When you reach the line containing "lambda-expressions within procedures, and" in the data below, begin returning lines exactly as written, and stop once the line containing "whatever it's applied" has been returned.

<<<<

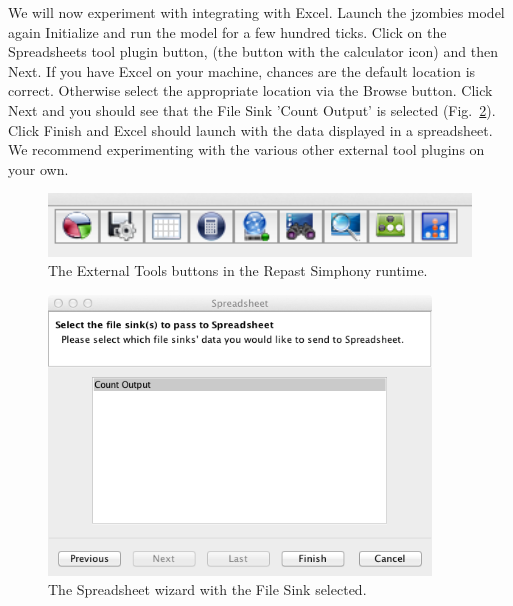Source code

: \documentclass[11pt]{amsart}
\begin{document}
We will now experiment with integrating with Excel. Launch the jzombies model again Initialize and run the model for a few hundred ticks.  Click on the Spreadsheets tool plugin button, (the button with the calculator icon) and then Next. If you have Excel on your machine, chances are the default location is correct. Otherwise select the appropriate location via the Browse button. Click Next and you should see that the File Sink 'Count Output' is selected (Fig.~\ref{fig:spreadsheet}). Click Finish and Excel should launch with the data displayed in a spreadsheet. We recommend experimenting with the various other external tool plugins on your own.

\begin{figure}
\begin{center}
\vspace{.2in}
\centerline {
\includegraphics[width=5in]{GettingStartedImages/ExternalTools.png}
}
\caption{The External Tools buttons in the Repast Simphony runtime.}
\label{fig:externaltools}
\end{center}
\end{figure}

\begin{figure}
\begin{center}
\vspace{.2in}
\centerline {
\includegraphics[width=4in]{GettingStartedImages/Spreadsheet.png}
}
\caption{The Spreadsheet wizard with the File Sink selected.}
\label{fig:spreadsheet}
\end{center}
\end{figure}
\end{document}
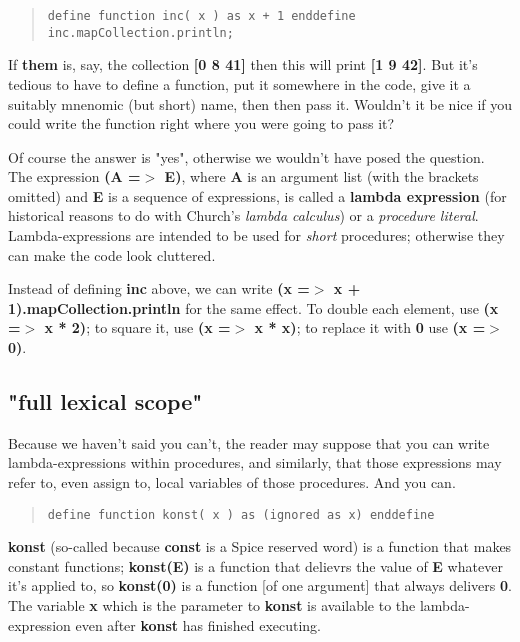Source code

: \documentclass{report}
\begin{document}
\begin{quote}
\begin{verbatim}
define function inc( x ) as x + 1 enddefine
inc.mapCollection.println;
\end{verbatim}
\end{quote}
If {\bf them} is, say, the collection {\bf {[}0 8 41{]}} then this will print {\bf {[}1 9 42{]}}.
But it's tedious to have to define a function, put it
somewhere in the code, give it a suitably mnenomic (but short) name, then then
pass it. Wouldn't it be nice if you could write the function right where you
were going to pass it?

Of course the answer is "yes", otherwise we wouldn't have posed the question.
The expression {\bf (A =$>$ E)}, where {\bf A} is an argument list (with the brackets
omitted) and {\bf E} is a sequence of expressions, is called a {\bf lambda expression}
(for historical reasons to do with Church's {\em lambda calculus}) or a {\em procedure
literal}. Lambda-expressions are intended to be used for {\em short} procedures;
otherwise they can make the code look cluttered.

Instead of defining {\bf inc} above, we can write {\bf (x =$>$ x +
1).mapCollection.println} for the same effect. To double each element, use
{\bf (x =$>$ x * 2)}; to square it, use {\bf (x =$>$ x * x)}; to replace it with {\bf 0}
use {\bf (x =$>$ 0)}.

\subsection{"full lexical scope"}


Because we haven't said you can't, the reader may suppose that you can write
lambda-expressions within procedures, and similarly, that those expressions
may refer to, even assign to, local variables of those procedures. And you
can.

\begin{quote}
\begin{verbatim}
define function konst( x ) as (ignored as x) enddefine
\end{verbatim}
\end{quote}
{\bf konst} (so-called because {\bf const} is a Spice reserved word) is a function
that makes constant functions; {\bf konst(E)} is a function that delievrs the
value of {\bf E} whatever it's applied to, so {\bf konst(0)} is a function {[}of one
argument{]} that always delivers {\bf 0}. The variable {\bf x} which is the parameter to
{\bf konst} is available to the lambda-expression even after {\bf konst} has finished
executing.
\end{document}
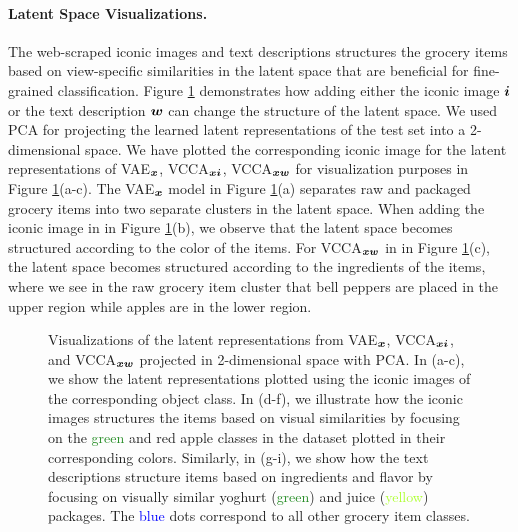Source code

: \vspace{-3mm}
\paragraph{Latent Space Visualizations.} The web-scraped iconic images and text descriptions structures the grocery items based on view-specific similarities in the latent space that are beneficial for fine-grained classification. Figure \ref{fig:latent_space_visualizations} demonstrates how adding either the iconic image ${\bm{i}}$ or the text description ${\bm{w}}$ can change the structure of the latent space. We used PCA for projecting the learned latent representations of the test set into a 2-dimensional space. We have plotted the corresponding iconic image for the latent representations of VAE$_{{\bm{x}}}$, VCCA$_{{\bm{x}} {\bm{i}}}$, VCCA$_{{\bm{x}} {\bm{w}}}$ for visualization purposes in Figure \ref{fig:latent_space_visualizations}(a-c).  
The VAE$_{{\bm{x}}}$ model in Figure \ref{fig:latent_space_visualizations}(a) separates raw and packaged grocery items into two separate clusters in the latent space. 
When adding the iconic image in in Figure \ref{fig:latent_space_visualizations}(b), we observe that the latent space becomes structured according to the color of the items. 
For VCCA$_{{\bm{x}} {\bm{w}}}$ in in Figure \ref{fig:latent_space_visualizations}(c), the latent space becomes structured according to the ingredients of the items, where we see in the raw grocery item cluster that bell peppers are placed in the upper region while apples are in the lower region. 

\begin{figure}[t]
	\centering
	
	\vspace{-2mm}
	\caption{ Visualizations of the latent representations from VAE$_{\bm{x}}$, VCCA$_{{\bm{x}}{\bm{i}}}$, and VCCA$_{{\bm{x}}{\bm{w}}}$ projected in 2-dimensional space with PCA. In (a-c), we show the latent representations plotted using the iconic images of the corresponding object class. In (d-f), we illustrate how the iconic images structures the items based on visual similarities by focusing on the \textcolor{ForestGreen}{green} and \textcolor{RedOrange}{red} apple classes in the dataset plotted in their corresponding colors. Similarly, in (g-i), we show how the text descriptions structure items based on ingredients and flavor by focusing on visually similar yoghurt (\textcolor{ForestGreen}{green}) and juice (\textcolor{GreenYellow}{yellow}) packages. The \textcolor{blue}{blue} dots correspond to all other grocery item classes. } 
	\label{fig:latent_space_visualizations}
	\vspace{-3mm}
\end{figure}

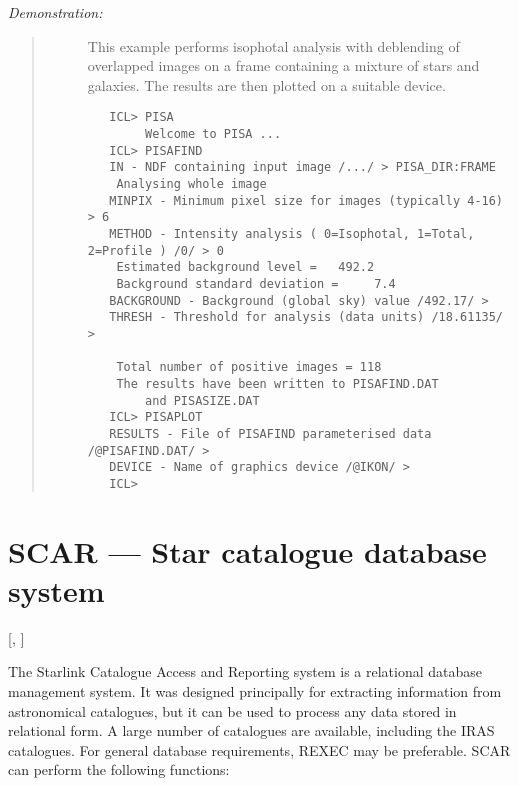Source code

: {\em Demonstration:}\hfill
\begin{quote}
\begin{description}
\item [] This example performs isophotal analysis with deblending of overlapped
images on a frame containing a mixture of stars and galaxies.
The results are then plotted on a suitable device.

\begin{small}
\begin{verbatim}
   ICL> PISA
        Welcome to PISA ...
   ICL> PISAFIND
   IN - NDF containing input image /.../ > PISA_DIR:FRAME
    Analysing whole image
   MINPIX - Minimum pixel size for images (typically 4-16) > 6
   METHOD - Intensity analysis ( 0=Isophotal, 1=Total, 2=Profile ) /0/ > 0
    Estimated background level =   492.2
    Background standard deviation =     7.4
   BACKGROUND - Background (global sky) value /492.17/ >
   THRESH - Threshold for analysis (data units) /18.61135/ >

    Total number of positive images = 118
    The results have been written to PISAFIND.DAT
        and PISASIZE.DAT
   ICL> PISAPLOT
   RESULTS - File of PISAFIND parameterised data /@PISAFIND.DAT/ >
   DEVICE - Name of graphics device /@IKON/ >
   ICL>
\end{verbatim}
\end{small}

\end{description}
\end{quote}

\newpage

\section{SCAR --- Star catalogue database system}

\vspace{-11mm}

\hfill [, ]

\vspace{5mm}

The Starlink Catalogue Access and Reporting system is a relational database
management system.
It was designed principally for extracting information from astronomical
catalogues, but it can be used to process any data stored in relational form.
A large number of catalogues are available, including the IRAS catalogues.
For general database requirements, REXEC may be preferable.
SCAR can perform the following functions:


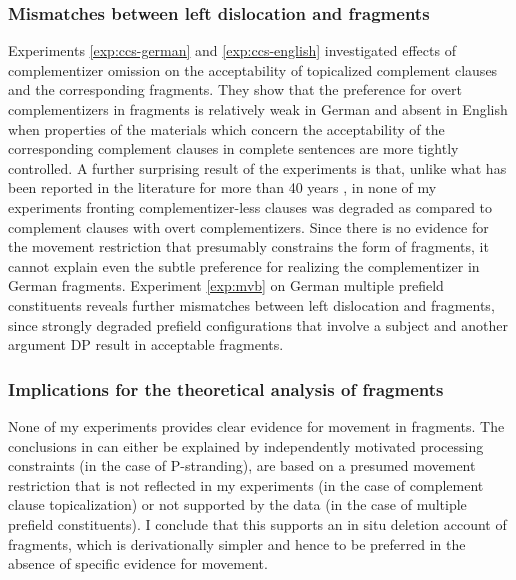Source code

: \subsubsection{Mismatches between left dislocation and fragments}
Experiments \ref{exp:ccs-german} and \ref{exp:ccs-english} investigated effects of complementizer omission on the acceptability of topicalized complement clauses and the corresponding fragments. They show that the preference for overt complementizers in fragments is relatively weak in German and absent in English when properties of the materials which concern the acceptability of the corresponding complement clauses in complete sentences are more tightly controlled. A further surprising result of the experiments is that, unlike what has been reported in the literature for more than 40 years \citep{morgan1973, stowell1981, webelhuth1992, merchant2004}, in none of my experiments fronting complementizer-less clauses was degraded as compared to complement clauses with overt complementizers. Since there is no evidence for the movement restriction that presumably constrains the form of fragments, it cannot explain even the subtle preference for realizing the complementizer in German fragments. Experiment \ref{exp:mvb} on German multiple prefield constituents reveals further mismatches between left dislocation and fragments, since strongly degraded prefield configurations that involve a subject and another argument DP result in acceptable fragments.

\subsubsection{Implications for the theoretical analysis of fragments}
None of my experiments provides clear evidence for movement in fragments. The conclusions in \citet{merchant.etal2013} can either be explained by independently motivated processing constraints (in the case of P-stranding), are based on a presumed movement restriction that is not reflected in my experiments (in the case of complement clause topicalization) or not supported by the data (in the case of multiple prefield constituents). I conclude that this supports an in situ deletion account of fragments, which is derivationally simpler and hence to be preferred in the absence of specific evidence for movement.

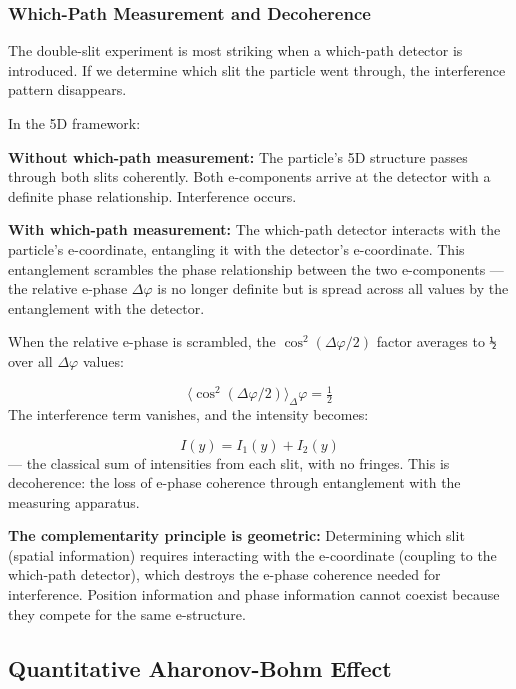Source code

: \documentclass[aps,prd,preprint,superscriptaddress,longbibliography,floatfix]{revtex4-2}
\theoremstyle{remark}
\begin{document}
\subsubsection{Which-Path Measurement and Decoherence}

The double-slit experiment is most striking when a which-path detector is introduced. If we determine which slit the particle went through, the interference pattern disappears.

In the 5D framework:

\textbf{Without which-path measurement:} The particle's 5D structure passes through both slits coherently. Both e-components arrive at the detector with a definite phase relationship. Interference occurs.

\textbf{With which-path measurement:} The which-path detector interacts with the particle's e-coordinate, entangling it with the detector's e-coordinate. This entanglement scrambles the phase relationship between the two e-components --- the relative e-phase $\Delta\varphi$ is no longer definite but is spread across all values by the entanglement with the detector.

When the relative e-phase is scrambled, the $\cos^{2}(\Delta\varphi/2)$ factor averages to \texttt{½} over all $\Delta\varphi$ values:


\begin{equation}
    \langle\cos^2(\Delta\varphi/2)\rangle_\Delta\varphi = \tfrac{1}{2}
\end{equation}
The interference term vanishes, and the intensity becomes:


\begin{equation}
    I(y) = I_{1}(y) + I_{2}(y)
\end{equation}
--- the classical sum of intensities from each slit, with no fringes. This is decoherence: the loss of e-phase coherence through entanglement with the measuring apparatus.

\textbf{The complementarity principle is geometric:} Determining which slit (spatial information) requires interacting with the e-coordinate (coupling to the which-path detector), which destroys the e-phase coherence needed for interference. Position information and phase information cannot coexist because they compete for the same e-structure.



\subsection{Quantitative Aharonov-Bohm Effect}
\end{document}
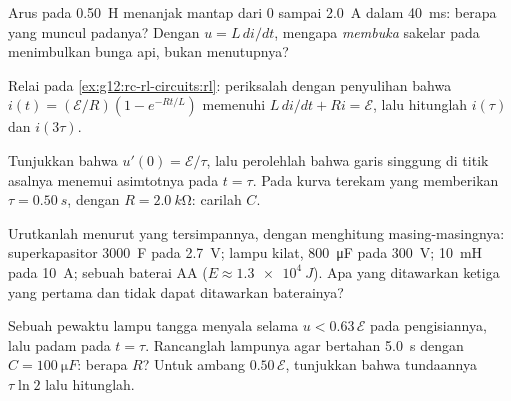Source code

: \begin{exercise}[$\star\star$]\label{exo:g12:rc-rl-circuits:9}
Arus pada  \qty{0.50}{H} menanjak mantap dari $0$ sampai
\qty{2.0}{A} dalam \qty{40}{ms}:  berapa yang muncul padanya? Dengan
$u = L\,di/dt$, mengapa \emph{membuka} sakelar pada  menimbulkan bunga api, bukan menutupnya?
\end{exercise}

\begin{exercise}[$\star\star$]\label{exo:g12:rc-rl-circuits:10}
Relai pada \cref{ex:g12:rc-rl-circuits:rl}: periksalah dengan penyulihan bahwa
$i(t) = (\mathcal{E}/R)(1 - e^{-Rt/L})$ memenuhi
$L\,di/dt + Ri = \mathcal{E}$, lalu hitunglah $i(\tau)$ dan $i(3\tau)$.
\end{exercise}

\begin{exercise}[$\star\star$]\label{exo:g12:rc-rl-circuits:11}
Tunjukkan bahwa $u'(0) = \mathcal{E}/\tau$, lalu perolehlah bahwa garis singgung di
titik asalnya menemui asimtotnya pada $t = \tau$. Pada kurva terekam yang
memberikan $\tau = \qty{0.50}{s}$, dengan $R = \qty{2.0}{k\ohm}$: carilah $C$.
\end{exercise}

\begin{exercise}[$\star\star\star$]\label{exo:g12:rc-rl-circuits:12}
Urutkanlah menurut  yang tersimpannya, dengan menghitung masing-masingnya: superkapasitor
\qty{3000}{F} pada \qty{2.7}{V};  lampu kilat, \qty{800}{\micro F} pada
\qty{300}{V};  \qty{10}{mH} pada \qty{10}{A}; sebuah baterai AA
($E \approx \qty{1.3e4}{J}$). Apa yang ditawarkan ketiga yang pertama dan tidak dapat
ditawarkan baterainya?
\end{exercise}

\begin{exercise}[$\star\star\star$]\label{exo:g12:rc-rl-circuits:13}
Sebuah pewaktu lampu tangga menyala selama $u < 0.63\,\mathcal{E}$ pada
 pengisiannya, lalu padam pada $t = \tau$. Rancanglah lampunya agar bertahan
\qty{5.0}{s} dengan $C = \qty{100}{\micro F}$: berapa $R$? Untuk ambang
$0.50\,\mathcal{E}$, tunjukkan bahwa tundaannya $\tau \ln 2$ lalu hitunglah.
\end{exercise}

>>>>

Task result —
lambda-expressions within procedures, and similarly, that those expressions
may refer to, even assign to, local variables of those procedures. And you
can.

\begin{quote}
\begin{verbatim}
define function konst( x ) as (ignored as x) enddefine
\end{verbatim}
\end{quote}
{\bf konst} (so-called because {\bf const} is a Spice reserved word) is a function
that makes constant functions; {\bf konst(E)} is a function that delievrs the
value of {\bf E} whatever it's applied to, so {\bf konst(0)} is a function {[}of one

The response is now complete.